Material for this exercise –
[Start of Attachment]
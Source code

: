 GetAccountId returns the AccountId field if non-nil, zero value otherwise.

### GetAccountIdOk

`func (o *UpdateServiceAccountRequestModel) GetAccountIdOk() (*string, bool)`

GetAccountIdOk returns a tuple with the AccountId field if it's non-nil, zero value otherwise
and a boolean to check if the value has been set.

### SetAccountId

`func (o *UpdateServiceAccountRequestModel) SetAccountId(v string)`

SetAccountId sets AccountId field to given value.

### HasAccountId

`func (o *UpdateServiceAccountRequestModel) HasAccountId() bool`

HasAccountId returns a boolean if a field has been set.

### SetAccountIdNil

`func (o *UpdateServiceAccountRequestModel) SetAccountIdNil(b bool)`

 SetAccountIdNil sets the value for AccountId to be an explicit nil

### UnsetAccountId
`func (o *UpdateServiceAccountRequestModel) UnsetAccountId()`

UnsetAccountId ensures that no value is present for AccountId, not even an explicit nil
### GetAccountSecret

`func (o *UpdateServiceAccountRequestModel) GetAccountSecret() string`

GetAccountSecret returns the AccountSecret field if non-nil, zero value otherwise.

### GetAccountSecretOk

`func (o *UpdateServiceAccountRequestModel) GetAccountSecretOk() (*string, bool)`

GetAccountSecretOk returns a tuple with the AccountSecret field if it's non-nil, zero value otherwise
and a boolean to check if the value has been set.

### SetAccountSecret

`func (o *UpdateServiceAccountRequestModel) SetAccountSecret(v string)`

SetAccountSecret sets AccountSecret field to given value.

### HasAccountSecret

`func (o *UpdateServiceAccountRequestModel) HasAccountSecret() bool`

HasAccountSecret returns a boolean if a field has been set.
[End of Attachment]
Work instructions – I'd like the records returned exactly as they were written, please.

Exercise solution –
Source code

: GetAccountId returns the AccountId field if non-nil, zero value otherwise.

### GetAccountIdOk

`func (o *UpdateServiceAccountRequestModel) GetAccountIdOk() (*string, bool)`

GetAccountIdOk returns a tuple with the AccountId field if it's non-nil, zero value otherwise
and a boolean to check if the value has been set.

### SetAccountId

`func (o *UpdateServiceAccountRequestModel) SetAccountId(v string)`

SetAccountId sets AccountId field to given value.

### HasAccountId

`func (o *UpdateServiceAccountRequestModel) HasAccountId() bool`

HasAccountId returns a boolean if a field has been set.

### SetAccountIdNil

`func (o *UpdateServiceAccountRequestModel) SetAccountIdNil(b bool)`

 SetAccountIdNil sets the value for AccountId to be an explicit nil

### UnsetAccountId
`func (o *UpdateServiceAccountRequestModel) UnsetAccountId()`

UnsetAccountId ensures that no value is present for AccountId, not even an explicit nil
### GetAccountSecret

`func (o *UpdateServiceAccountRequestModel) GetAccountSecret() string`

GetAccountSecret returns the AccountSecret field if non-nil, zero value otherwise.

### GetAccountSecretOk

`func (o *UpdateServiceAccountRequestModel) GetAccountSecretOk() (*string, bool)`

GetAccountSecretOk returns a tuple with the AccountSecret field if it's non-nil, zero value otherwise
and a boolean to check if the value has been set.

### SetAccountSecret

`func (o *UpdateServiceAccountRequestModel) SetAccountSecret(v string)`

SetAccountSecret sets AccountSecret field to given value.

### HasAccountSecret

`func (o *UpdateServiceAccountRequestModel) HasAccountSecret() bool`

HasAccountSecret returns a boolean if a field has been set.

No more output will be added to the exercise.